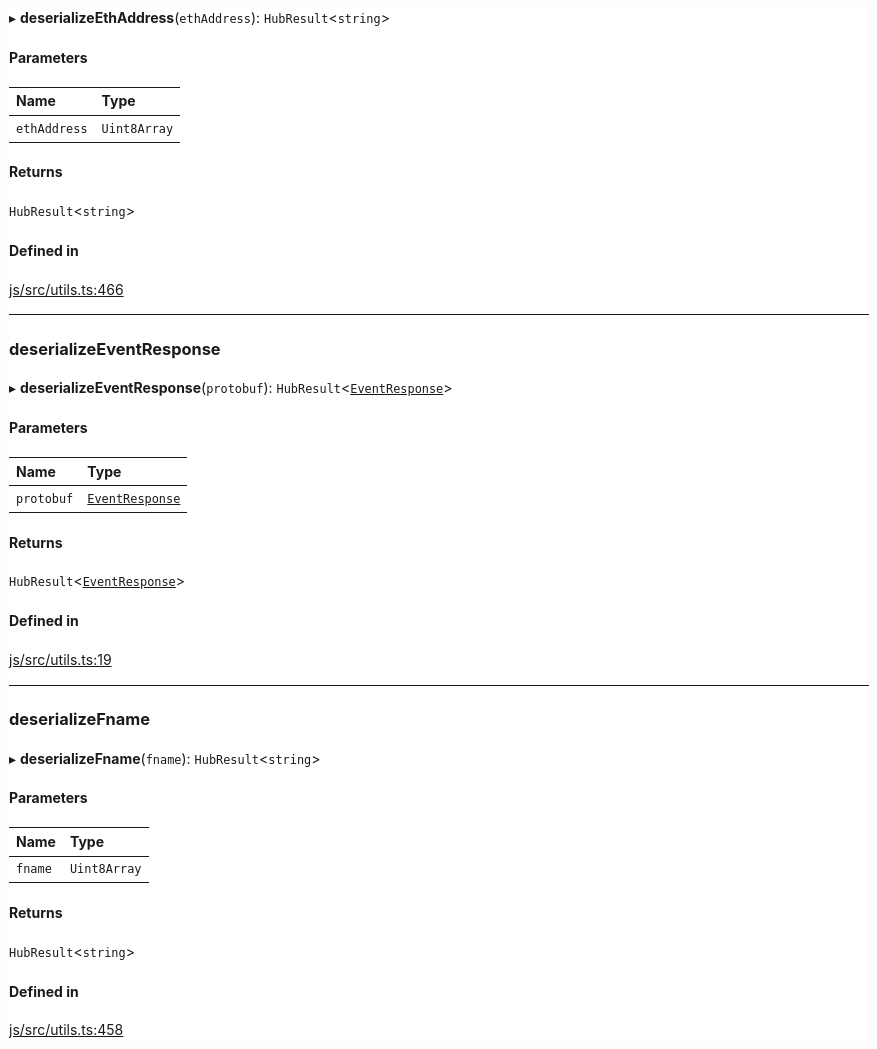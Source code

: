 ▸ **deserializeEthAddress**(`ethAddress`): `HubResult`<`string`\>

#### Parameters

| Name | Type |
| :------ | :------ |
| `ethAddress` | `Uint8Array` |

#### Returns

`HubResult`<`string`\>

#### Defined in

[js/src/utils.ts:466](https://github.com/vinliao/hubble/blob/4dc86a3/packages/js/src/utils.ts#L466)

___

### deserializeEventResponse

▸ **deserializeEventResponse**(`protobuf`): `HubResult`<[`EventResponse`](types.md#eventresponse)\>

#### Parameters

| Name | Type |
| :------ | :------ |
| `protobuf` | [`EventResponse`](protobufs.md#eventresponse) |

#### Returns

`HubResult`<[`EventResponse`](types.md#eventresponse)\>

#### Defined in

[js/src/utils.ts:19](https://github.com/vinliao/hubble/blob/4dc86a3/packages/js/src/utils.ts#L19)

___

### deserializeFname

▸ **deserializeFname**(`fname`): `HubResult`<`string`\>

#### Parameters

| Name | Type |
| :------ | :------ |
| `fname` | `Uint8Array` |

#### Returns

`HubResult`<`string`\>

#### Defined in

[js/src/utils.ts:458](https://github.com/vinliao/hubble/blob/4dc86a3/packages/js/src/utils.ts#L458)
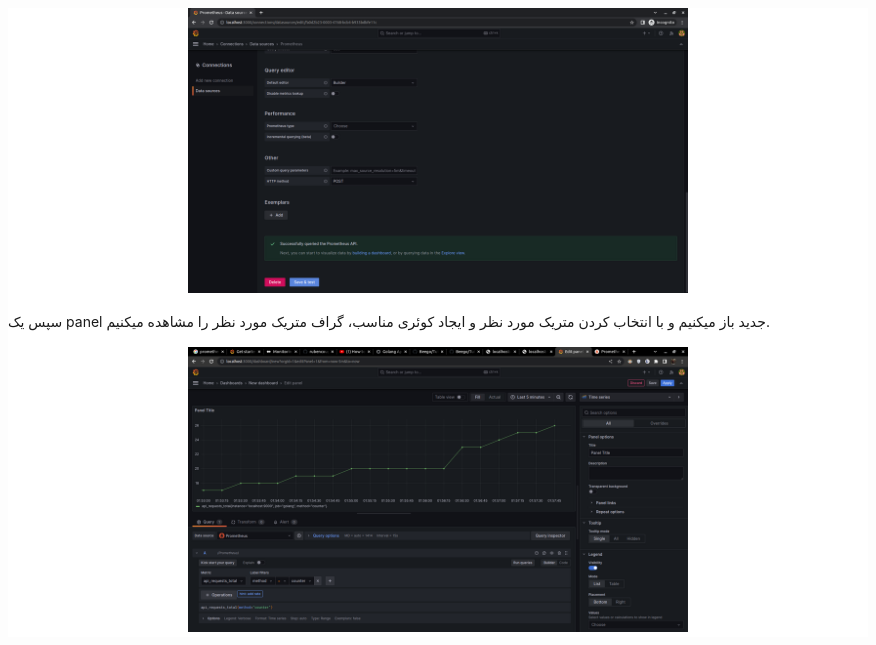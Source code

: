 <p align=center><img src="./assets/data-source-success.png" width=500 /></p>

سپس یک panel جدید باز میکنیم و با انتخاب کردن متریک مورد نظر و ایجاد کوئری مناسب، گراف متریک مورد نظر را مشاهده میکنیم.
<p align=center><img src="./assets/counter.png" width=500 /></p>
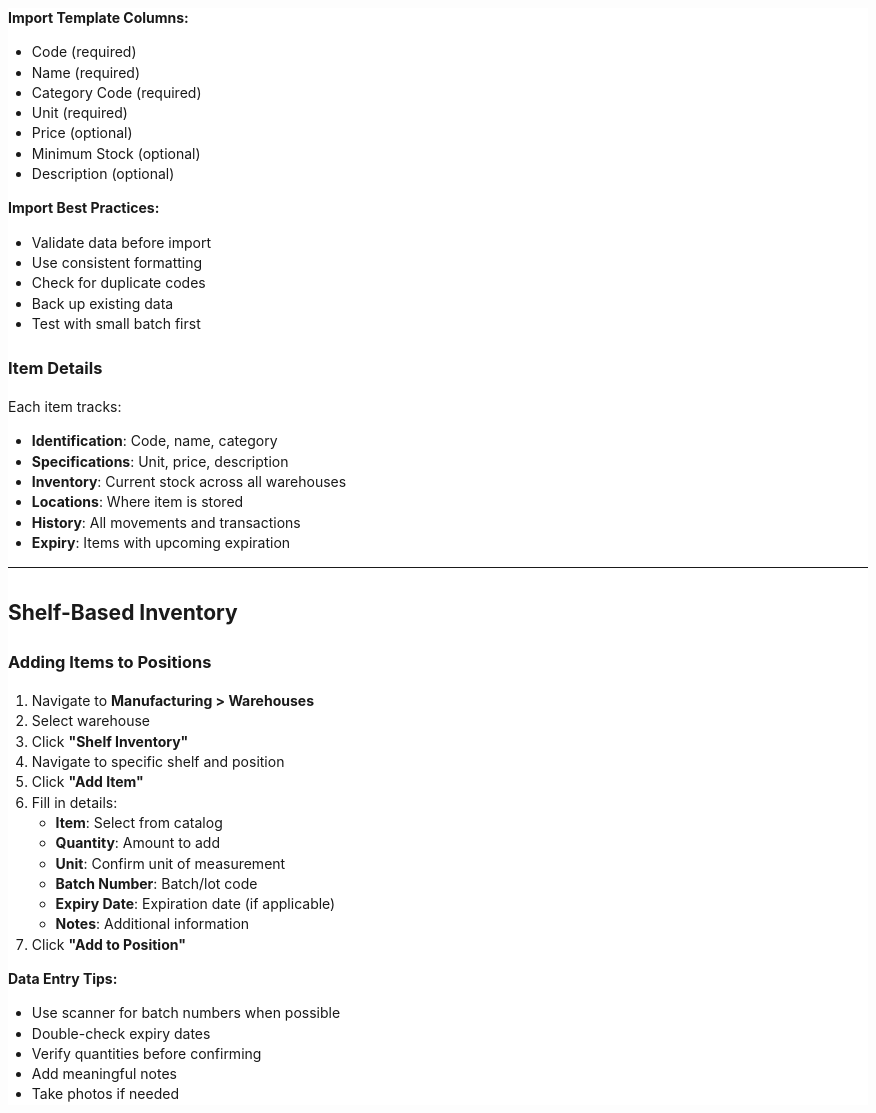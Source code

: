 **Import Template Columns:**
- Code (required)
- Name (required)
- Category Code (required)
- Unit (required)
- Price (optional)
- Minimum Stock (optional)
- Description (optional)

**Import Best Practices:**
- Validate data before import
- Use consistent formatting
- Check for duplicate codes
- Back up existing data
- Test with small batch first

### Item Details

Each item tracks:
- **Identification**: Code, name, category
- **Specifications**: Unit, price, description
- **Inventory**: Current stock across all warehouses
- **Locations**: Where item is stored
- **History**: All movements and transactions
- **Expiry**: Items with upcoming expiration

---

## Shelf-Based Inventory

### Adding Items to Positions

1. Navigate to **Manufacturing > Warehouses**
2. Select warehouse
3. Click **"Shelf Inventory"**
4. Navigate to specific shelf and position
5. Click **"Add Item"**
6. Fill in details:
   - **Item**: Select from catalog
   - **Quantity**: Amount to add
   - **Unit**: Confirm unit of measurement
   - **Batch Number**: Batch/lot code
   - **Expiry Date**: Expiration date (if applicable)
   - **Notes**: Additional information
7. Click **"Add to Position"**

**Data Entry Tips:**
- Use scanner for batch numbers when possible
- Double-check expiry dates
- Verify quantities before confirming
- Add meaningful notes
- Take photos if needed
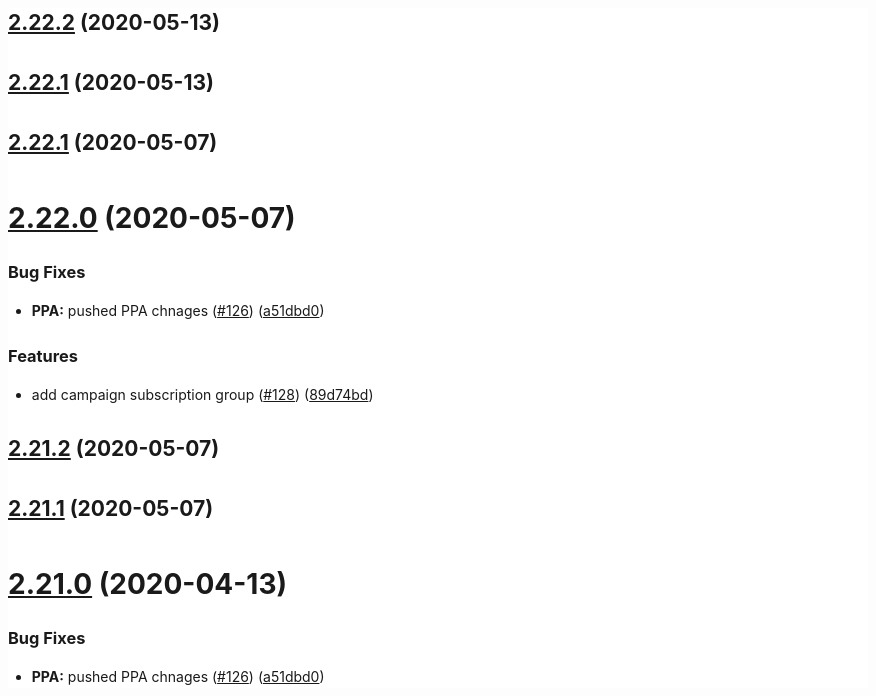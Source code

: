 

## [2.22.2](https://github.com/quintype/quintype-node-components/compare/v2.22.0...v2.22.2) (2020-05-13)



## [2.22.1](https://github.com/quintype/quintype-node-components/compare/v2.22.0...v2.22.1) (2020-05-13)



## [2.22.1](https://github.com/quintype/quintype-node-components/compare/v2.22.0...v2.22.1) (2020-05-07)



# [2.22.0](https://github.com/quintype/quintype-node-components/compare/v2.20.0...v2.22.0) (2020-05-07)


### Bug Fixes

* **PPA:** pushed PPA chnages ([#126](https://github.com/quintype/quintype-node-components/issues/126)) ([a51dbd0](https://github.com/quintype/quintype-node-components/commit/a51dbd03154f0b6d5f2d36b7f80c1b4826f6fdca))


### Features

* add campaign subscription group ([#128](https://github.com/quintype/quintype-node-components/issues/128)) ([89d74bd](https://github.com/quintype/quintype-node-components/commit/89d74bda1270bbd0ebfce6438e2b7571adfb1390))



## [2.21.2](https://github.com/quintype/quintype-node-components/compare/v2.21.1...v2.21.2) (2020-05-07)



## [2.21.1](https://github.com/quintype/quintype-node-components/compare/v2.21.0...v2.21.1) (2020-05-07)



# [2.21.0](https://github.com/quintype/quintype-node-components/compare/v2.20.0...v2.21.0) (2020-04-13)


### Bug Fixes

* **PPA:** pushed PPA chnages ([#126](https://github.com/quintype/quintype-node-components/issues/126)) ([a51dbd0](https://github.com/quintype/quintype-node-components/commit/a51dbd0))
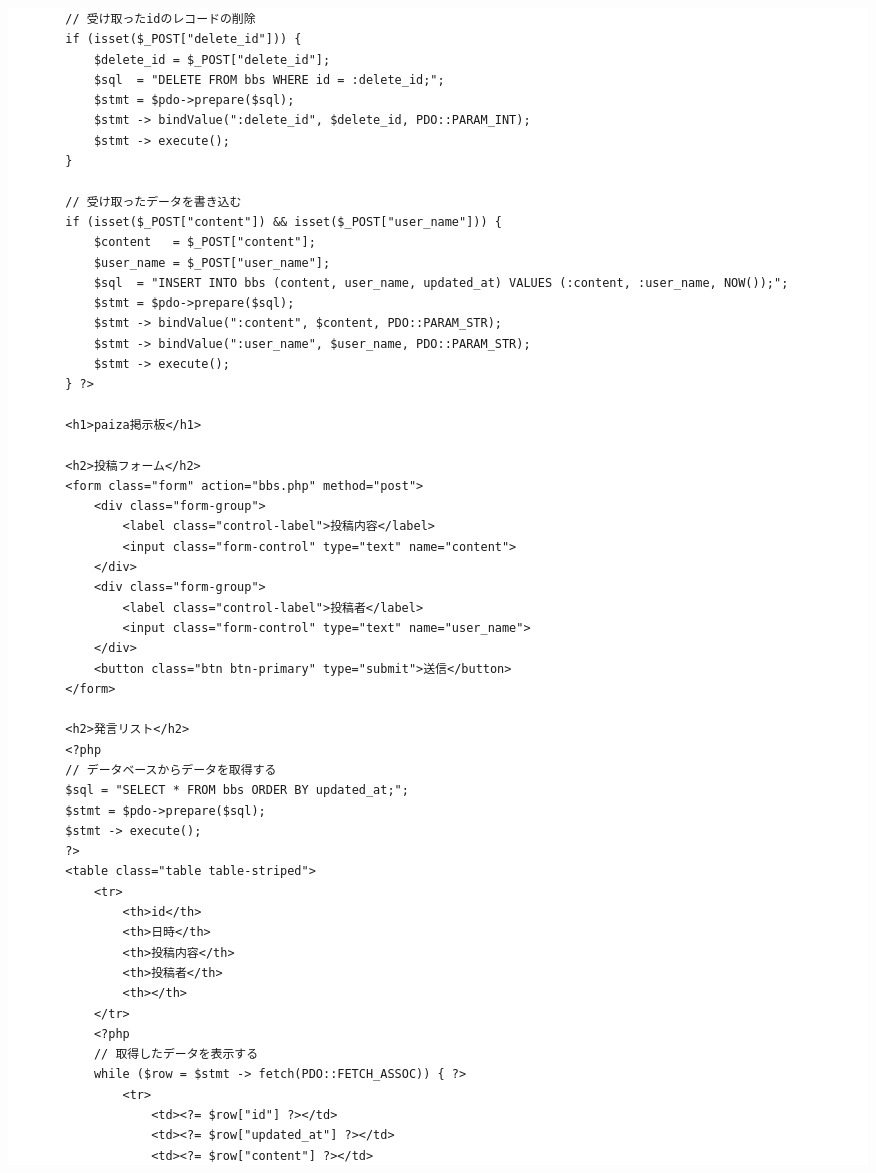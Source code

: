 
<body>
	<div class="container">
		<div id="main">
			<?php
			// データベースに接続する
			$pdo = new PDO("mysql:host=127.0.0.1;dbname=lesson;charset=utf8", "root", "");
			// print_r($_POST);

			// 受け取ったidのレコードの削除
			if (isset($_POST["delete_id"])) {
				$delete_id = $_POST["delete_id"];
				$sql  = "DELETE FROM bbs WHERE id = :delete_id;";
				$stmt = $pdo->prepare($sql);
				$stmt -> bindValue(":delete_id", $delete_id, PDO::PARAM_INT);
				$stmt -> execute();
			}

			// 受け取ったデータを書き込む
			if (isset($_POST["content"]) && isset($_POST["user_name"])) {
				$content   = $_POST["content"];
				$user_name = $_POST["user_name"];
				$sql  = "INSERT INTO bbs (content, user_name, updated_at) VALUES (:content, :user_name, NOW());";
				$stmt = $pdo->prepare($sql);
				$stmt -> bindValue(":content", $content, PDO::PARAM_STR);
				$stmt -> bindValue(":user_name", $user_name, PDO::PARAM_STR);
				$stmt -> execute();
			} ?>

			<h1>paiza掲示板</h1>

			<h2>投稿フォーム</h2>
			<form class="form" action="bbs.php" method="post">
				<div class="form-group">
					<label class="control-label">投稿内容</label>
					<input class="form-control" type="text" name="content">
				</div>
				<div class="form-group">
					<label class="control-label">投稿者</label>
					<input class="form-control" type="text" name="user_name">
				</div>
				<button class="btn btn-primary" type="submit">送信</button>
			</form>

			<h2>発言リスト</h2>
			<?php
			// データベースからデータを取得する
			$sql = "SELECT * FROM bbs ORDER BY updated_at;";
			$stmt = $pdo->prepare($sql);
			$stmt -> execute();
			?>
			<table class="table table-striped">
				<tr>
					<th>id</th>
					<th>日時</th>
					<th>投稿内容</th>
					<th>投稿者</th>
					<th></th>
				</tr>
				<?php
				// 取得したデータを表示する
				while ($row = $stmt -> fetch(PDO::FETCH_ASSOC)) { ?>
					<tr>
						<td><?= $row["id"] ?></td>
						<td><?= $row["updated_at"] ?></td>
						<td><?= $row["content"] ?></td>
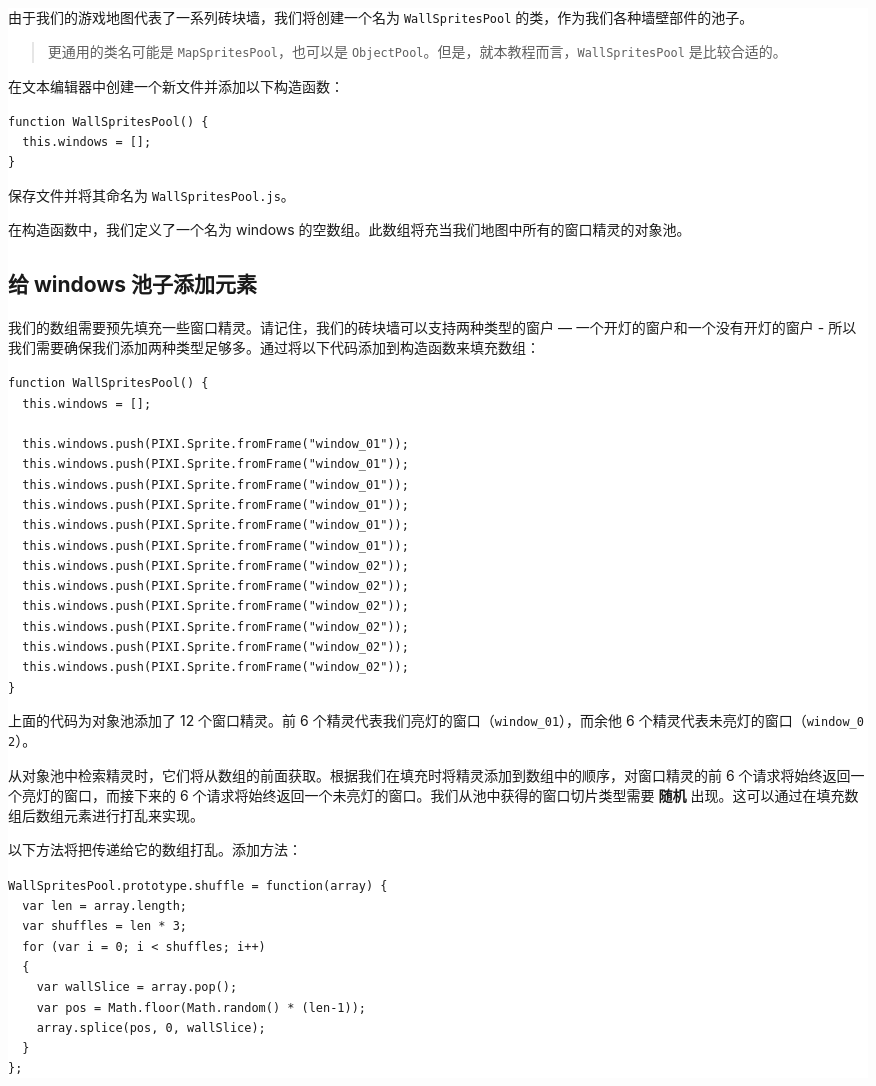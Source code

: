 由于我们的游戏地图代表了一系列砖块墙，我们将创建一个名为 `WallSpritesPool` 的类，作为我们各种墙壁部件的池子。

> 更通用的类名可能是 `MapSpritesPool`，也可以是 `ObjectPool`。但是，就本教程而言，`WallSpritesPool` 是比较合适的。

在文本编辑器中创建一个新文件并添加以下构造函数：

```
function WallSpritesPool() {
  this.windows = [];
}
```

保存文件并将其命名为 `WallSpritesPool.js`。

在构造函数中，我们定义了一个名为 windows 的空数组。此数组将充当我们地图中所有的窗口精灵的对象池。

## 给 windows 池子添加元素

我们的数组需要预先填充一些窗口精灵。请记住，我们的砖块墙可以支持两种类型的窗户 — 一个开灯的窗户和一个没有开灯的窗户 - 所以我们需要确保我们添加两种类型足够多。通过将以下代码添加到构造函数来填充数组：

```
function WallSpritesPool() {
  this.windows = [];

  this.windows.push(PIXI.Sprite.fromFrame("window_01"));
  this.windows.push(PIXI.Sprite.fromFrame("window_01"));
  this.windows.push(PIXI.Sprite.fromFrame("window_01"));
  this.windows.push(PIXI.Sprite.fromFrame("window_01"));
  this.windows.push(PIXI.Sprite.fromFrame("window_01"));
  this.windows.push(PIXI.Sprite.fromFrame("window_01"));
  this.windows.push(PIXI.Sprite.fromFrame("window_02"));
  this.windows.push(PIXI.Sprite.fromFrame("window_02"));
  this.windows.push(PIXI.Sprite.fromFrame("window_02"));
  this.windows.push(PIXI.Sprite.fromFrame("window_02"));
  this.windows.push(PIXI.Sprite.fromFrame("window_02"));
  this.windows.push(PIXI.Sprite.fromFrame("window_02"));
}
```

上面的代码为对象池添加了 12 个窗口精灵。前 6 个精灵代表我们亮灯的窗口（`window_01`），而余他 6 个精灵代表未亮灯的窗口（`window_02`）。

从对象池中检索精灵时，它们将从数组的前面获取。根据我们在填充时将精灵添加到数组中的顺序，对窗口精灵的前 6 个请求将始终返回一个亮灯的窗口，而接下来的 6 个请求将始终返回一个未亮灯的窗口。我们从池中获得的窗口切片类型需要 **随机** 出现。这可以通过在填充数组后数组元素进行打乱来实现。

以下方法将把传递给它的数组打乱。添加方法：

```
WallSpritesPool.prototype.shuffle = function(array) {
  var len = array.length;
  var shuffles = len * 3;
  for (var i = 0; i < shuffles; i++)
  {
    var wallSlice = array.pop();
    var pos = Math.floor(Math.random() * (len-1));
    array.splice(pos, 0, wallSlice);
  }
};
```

| WORK REQUIRED |
Search the data for "control" and list every line in which it occurs.

| RESULT OF THIS EXERCISE |
					<label class="control-label">投稿内容</label>
					<input class="form-control" type="text" name="content">
					<label class="control-label">投稿者</label>
					<input class="form-control" type="text" name="user_name">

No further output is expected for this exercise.